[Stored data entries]
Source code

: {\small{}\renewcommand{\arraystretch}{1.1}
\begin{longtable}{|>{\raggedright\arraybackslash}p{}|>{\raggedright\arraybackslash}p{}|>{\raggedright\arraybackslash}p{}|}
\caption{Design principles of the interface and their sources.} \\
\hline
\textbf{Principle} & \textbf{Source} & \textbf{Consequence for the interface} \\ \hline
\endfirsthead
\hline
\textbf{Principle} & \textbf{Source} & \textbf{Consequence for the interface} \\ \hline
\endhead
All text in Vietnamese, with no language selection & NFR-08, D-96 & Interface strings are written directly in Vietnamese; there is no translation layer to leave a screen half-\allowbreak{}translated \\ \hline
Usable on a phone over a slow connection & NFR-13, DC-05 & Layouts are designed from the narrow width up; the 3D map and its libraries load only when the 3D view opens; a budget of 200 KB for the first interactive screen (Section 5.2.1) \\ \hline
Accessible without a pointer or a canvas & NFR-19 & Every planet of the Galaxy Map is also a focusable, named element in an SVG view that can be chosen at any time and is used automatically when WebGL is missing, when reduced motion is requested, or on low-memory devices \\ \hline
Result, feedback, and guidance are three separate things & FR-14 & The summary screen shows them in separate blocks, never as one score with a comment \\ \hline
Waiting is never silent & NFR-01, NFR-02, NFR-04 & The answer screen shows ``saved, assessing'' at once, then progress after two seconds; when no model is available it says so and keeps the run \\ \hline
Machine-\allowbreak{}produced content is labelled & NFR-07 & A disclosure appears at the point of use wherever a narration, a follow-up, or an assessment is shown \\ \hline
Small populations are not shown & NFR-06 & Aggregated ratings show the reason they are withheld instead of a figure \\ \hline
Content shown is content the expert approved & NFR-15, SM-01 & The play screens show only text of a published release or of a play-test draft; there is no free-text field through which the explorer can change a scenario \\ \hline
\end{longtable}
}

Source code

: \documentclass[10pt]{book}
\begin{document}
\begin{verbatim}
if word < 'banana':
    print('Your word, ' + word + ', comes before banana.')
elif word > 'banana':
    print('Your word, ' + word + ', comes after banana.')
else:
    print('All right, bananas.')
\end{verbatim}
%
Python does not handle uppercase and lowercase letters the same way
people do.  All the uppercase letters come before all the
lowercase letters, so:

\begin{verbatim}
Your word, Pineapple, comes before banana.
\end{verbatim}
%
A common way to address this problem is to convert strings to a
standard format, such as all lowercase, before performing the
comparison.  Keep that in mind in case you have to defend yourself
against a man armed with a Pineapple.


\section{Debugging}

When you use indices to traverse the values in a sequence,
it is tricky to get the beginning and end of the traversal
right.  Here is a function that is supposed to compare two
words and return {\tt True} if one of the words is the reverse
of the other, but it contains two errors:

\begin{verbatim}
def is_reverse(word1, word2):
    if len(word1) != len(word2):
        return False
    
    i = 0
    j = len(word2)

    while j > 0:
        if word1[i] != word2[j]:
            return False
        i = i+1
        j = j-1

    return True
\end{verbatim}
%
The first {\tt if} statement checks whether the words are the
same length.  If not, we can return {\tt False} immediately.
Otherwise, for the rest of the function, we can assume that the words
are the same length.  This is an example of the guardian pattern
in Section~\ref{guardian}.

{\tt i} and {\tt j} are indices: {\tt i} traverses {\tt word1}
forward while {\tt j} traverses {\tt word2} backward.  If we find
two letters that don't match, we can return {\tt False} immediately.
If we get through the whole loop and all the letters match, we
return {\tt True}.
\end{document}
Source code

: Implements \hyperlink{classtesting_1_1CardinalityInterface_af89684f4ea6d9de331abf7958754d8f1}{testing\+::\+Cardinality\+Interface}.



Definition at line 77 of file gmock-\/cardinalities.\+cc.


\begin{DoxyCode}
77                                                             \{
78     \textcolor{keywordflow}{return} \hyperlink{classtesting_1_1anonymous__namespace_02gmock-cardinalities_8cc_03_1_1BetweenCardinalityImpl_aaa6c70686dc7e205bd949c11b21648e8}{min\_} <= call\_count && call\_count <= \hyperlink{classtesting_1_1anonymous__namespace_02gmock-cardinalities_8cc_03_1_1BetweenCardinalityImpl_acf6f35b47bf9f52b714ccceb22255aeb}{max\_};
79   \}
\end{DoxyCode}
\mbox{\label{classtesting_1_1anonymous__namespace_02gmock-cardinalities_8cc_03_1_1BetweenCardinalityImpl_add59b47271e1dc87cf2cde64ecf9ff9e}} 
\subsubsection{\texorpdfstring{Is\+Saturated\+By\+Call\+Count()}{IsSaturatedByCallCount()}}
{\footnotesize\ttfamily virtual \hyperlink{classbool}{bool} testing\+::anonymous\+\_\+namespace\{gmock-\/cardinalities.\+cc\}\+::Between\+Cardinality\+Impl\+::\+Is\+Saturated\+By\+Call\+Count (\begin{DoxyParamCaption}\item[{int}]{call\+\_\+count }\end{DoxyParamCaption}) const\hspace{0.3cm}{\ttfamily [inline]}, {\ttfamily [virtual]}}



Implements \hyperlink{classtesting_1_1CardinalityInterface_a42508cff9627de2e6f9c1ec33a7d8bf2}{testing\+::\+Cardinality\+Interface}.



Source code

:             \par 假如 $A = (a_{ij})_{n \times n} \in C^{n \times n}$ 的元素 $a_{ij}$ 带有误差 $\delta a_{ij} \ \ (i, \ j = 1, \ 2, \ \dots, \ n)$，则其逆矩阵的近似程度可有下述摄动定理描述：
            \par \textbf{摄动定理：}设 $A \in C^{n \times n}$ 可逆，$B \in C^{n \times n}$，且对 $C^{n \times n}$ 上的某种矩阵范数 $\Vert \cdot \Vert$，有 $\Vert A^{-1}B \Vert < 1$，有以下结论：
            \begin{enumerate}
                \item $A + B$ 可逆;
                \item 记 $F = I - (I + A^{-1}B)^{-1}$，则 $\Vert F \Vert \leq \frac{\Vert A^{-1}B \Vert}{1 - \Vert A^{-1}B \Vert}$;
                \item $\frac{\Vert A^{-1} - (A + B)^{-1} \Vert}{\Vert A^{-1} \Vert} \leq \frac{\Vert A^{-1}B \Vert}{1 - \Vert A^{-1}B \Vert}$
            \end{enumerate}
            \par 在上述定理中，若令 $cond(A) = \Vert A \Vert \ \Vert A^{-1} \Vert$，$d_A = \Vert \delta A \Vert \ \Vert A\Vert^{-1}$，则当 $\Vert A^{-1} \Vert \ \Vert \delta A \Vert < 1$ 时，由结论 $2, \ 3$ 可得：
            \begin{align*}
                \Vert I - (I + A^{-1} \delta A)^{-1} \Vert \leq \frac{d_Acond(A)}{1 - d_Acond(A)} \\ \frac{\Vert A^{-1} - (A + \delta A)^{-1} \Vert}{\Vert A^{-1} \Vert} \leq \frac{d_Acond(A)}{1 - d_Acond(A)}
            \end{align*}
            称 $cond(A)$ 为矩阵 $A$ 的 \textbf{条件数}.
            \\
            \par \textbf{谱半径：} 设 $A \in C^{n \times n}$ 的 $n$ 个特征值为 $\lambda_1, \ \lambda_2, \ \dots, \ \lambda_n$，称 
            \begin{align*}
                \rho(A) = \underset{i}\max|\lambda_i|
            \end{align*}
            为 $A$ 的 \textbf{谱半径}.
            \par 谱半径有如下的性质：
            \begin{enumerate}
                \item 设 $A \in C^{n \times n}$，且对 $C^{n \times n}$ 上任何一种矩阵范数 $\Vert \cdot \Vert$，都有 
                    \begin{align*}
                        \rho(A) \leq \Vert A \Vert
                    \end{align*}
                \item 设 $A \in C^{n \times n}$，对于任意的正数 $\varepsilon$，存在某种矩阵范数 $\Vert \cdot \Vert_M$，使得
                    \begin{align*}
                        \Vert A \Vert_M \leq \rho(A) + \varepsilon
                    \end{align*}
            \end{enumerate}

Brief:
Each of the records is to be repeated word for word.

Exercise solution:
Source code

: {\small{}\renewcommand{\arraystretch}{1.1}
\begin{longtable}{|>{\raggedright\arraybackslash}p{}|>{\raggedright\arraybackslash}p{}|>{\raggedright\arraybackslash}p{}|}
\caption{Design principles of the interface and their sources.} \\
\hline
\textbf{Principle} & \textbf{Source} & \textbf{Consequence for the interface} \\ \hline
\endfirsthead
\hline
\textbf{Principle} & \textbf{Source} & \textbf{Consequence for the interface} \\ \hline
\endhead
All text in Vietnamese, with no language selection & NFR-08, D-96 & Interface strings are written directly in Vietnamese; there is no translation layer to leave a screen half-\allowbreak{}translated \\ \hline
Usable on a phone over a slow connection & NFR-13, DC-05 & Layouts are designed from the narrow width up; the 3D map and its libraries load only when the 3D view opens; a budget of 200 KB for the first interactive screen (Section 5.2.1) \\ \hline
Accessible without a pointer or a canvas & NFR-19 & Every planet of the Galaxy Map is also a focusable, named element in an SVG view that can be chosen at any time and is used automatically when WebGL is missing, when reduced motion is requested, or on low-memory devices \\ \hline
Result, feedback, and guidance are three separate things & FR-14 & The summary screen shows them in separate blocks, never as one score with a comment \\ \hline
Waiting is never silent & NFR-01, NFR-02, NFR-04 & The answer screen shows ``saved, assessing'' at once, then progress after two seconds; when no model is available it says so and keeps the run \\ \hline
Machine-\allowbreak{}produced content is labelled & NFR-07 & A disclosure appears at the point of use wherever a narration, a follow-up, or an assessment is shown \\ \hline
Small populations are not shown & NFR-06 & Aggregated ratings show the reason they are withheld instead of a figure \\ \hline
Content shown is content the expert approved & NFR-15, SM-01 & The play screens show only text of a published release or of a play-test draft; there is no free-text field through which the explorer can change a scenario \\ \hline
\end{longtable}
}

Source code

: \documentclass[10pt]{book}
\begin{document}
\begin{verbatim}
if word < 'banana':
    print('Your word, ' + word + ', comes before banana.')
elif word > 'banana':
    print('Your word, ' + word + ', comes after banana.')
else:
    print('All right, bananas.')
\end{verbatim}
%
Python does not handle uppercase and lowercase letters the same way
people do.  All the uppercase letters come before all the
lowercase letters, so:

\begin{verbatim}
Your word, Pineapple, comes before banana.
\end{verbatim}
%
A common way to address this problem is to convert strings to a
standard format, such as all lowercase, before performing the
comparison.  Keep that in mind in case you have to defend yourself
against a man armed with a Pineapple.


\section{Debugging}

When you use indices to traverse the values in a sequence,
it is tricky to get the beginning and end of the traversal
right.  Here is a function that is supposed to compare two
words and return {\tt True} if one of the words is the reverse
of the other, but it contains two errors:

\begin{verbatim}
def is_reverse(word1, word2):
    if len(word1) != len(word2):
        return False
    
    i = 0
    j = len(word2)

    while j > 0:
        if word1[i] != word2[j]:
            return False
        i = i+1
        j = j-1

    return True
\end{verbatim}
%
The first {\tt if} statement checks whether the words are the
same length.  If not, we can return {\tt False} immediately.
Otherwise, for the rest of the function, we can assume that the words
are the same length.  This is an example of the guardian pattern
in Section~\ref{guardian}.

{\tt i} and {\tt j} are indices: {\tt i} traverses {\tt word1}
forward while {\tt j} traverses {\tt word2} backward.  If we find
two letters that don't match, we can return {\tt False} immediately.
If we get through the whole loop and all the letters match, we
return {\tt True}.
\end{document}
Source code

: Implements \hyperlink{classtesting_1_1CardinalityInterface_af89684f4ea6d9de331abf7958754d8f1}{testing\+::\+Cardinality\+Interface}.



Definition at line 77 of file gmock-\/cardinalities.\+cc.


\begin{DoxyCode}
77                                                             \{
78     \textcolor{keywordflow}{return} \hyperlink{classtesting_1_1anonymous__namespace_02gmock-cardinalities_8cc_03_1_1BetweenCardinalityImpl_aaa6c70686dc7e205bd949c11b21648e8}{min\_} <= call\_count && call\_count <= \hyperlink{classtesting_1_1anonymous__namespace_02gmock-cardinalities_8cc_03_1_1BetweenCardinalityImpl_acf6f35b47bf9f52b714ccceb22255aeb}{max\_};
79   \}
\end{DoxyCode}
\mbox{\label{classtesting_1_1anonymous__namespace_02gmock-cardinalities_8cc_03_1_1BetweenCardinalityImpl_add59b47271e1dc87cf2cde64ecf9ff9e}} 
\subsubsection{\texorpdfstring{Is\+Saturated\+By\+Call\+Count()}{IsSaturatedByCallCount()}}
{\footnotesize\ttfamily virtual \hyperlink{classbool}{bool} testing\+::anonymous\+\_\+namespace\{gmock-\/cardinalities.\+cc\}\+::Between\+Cardinality\+Impl\+::\+Is\+Saturated\+By\+Call\+Count (\begin{DoxyParamCaption}\item[{int}]{call\+\_\+count }\end{DoxyParamCaption}) const\hspace{0.3cm}{\ttfamily [inline]}, {\ttfamily [virtual]}}



Implements \hyperlink{classtesting_1_1CardinalityInterface_a42508cff9627de2e6f9c1ec33a7d8bf2}{testing\+::\+Cardinality\+Interface}.



Source code

:             \par 假如 $A = (a_{ij})_{n \times n} \in C^{n \times n}$ 的元素 $a_{ij}$ 带有误差 $\delta a_{ij} \ \ (i, \ j = 1, \ 2, \ \dots, \ n)$，则其逆矩阵的近似程度可有下述摄动定理描述：
            \par \textbf{摄动定理：}设 $A \in C^{n \times n}$ 可逆，$B \in C^{n \times n}$，且对 $C^{n \times n}$ 上的某种矩阵范数 $\Vert \cdot \Vert$，有 $\Vert A^{-1}B \Vert < 1$，有以下结论：
            \begin{enumerate}
                \item $A + B$ 可逆;
                \item 记 $F = I - (I + A^{-1}B)^{-1}$，则 $\Vert F \Vert \leq \frac{\Vert A^{-1}B \Vert}{1 - \Vert A^{-1}B \Vert}$;
                \item $\frac{\Vert A^{-1} - (A + B)^{-1} \Vert}{\Vert A^{-1} \Vert} \leq \frac{\Vert A^{-1}B \Vert}{1 - \Vert A^{-1}B \Vert}$
            \end{enumerate}
            \par 在上述定理中，若令 $cond(A) = \Vert A \Vert \ \Vert A^{-1} \Vert$，$d_A = \Vert \delta A \Vert \ \Vert A\Vert^{-1}$，则当 $\Vert A^{-1} \Vert \ \Vert \delta A \Vert < 1$ 时，由结论 $2, \ 3$ 可得：
            \begin{align*}
                \Vert I - (I + A^{-1} \delta A)^{-1} \Vert \leq \frac{d_Acond(A)}{1 - d_Acond(A)} \\ \frac{\Vert A^{-1} - (A + \delta A)^{-1} \Vert}{\Vert A^{-1} \Vert} \leq \frac{d_Acond(A)}{1 - d_Acond(A)}
            \end{align*}
            称 $cond(A)$ 为矩阵 $A$ 的 \textbf{条件数}.
            \\
            \par \textbf{谱半径：} 设 $A \in C^{n \times n}$ 的 $n$ 个特征值为 $\lambda_1, \ \lambda_2, \ \dots, \ \lambda_n$，称 
            \begin{align*}
                \rho(A) = \underset{i}\max|\lambda_i|
            \end{align*}
            为 $A$ 的 \textbf{谱半径}.
            \par 谱半径有如下的性质：
            \begin{enumerate}
                \item 设 $A \in C^{n \times n}$，且对 $C^{n \times n}$ 上任何一种矩阵范数 $\Vert \cdot \Vert$，都有 
                    \begin{align*}
                        \rho(A) \leq \Vert A \Vert
                    \end{align*}
                \item 设 $A \in C^{n \times n}$，对于任意的正数 $\varepsilon$，存在某种矩阵范数 $\Vert \cdot \Vert_M$，使得
                    \begin{align*}
                        \Vert A \Vert_M \leq \rho(A) + \varepsilon
                    \end{align*}
            \end{enumerate}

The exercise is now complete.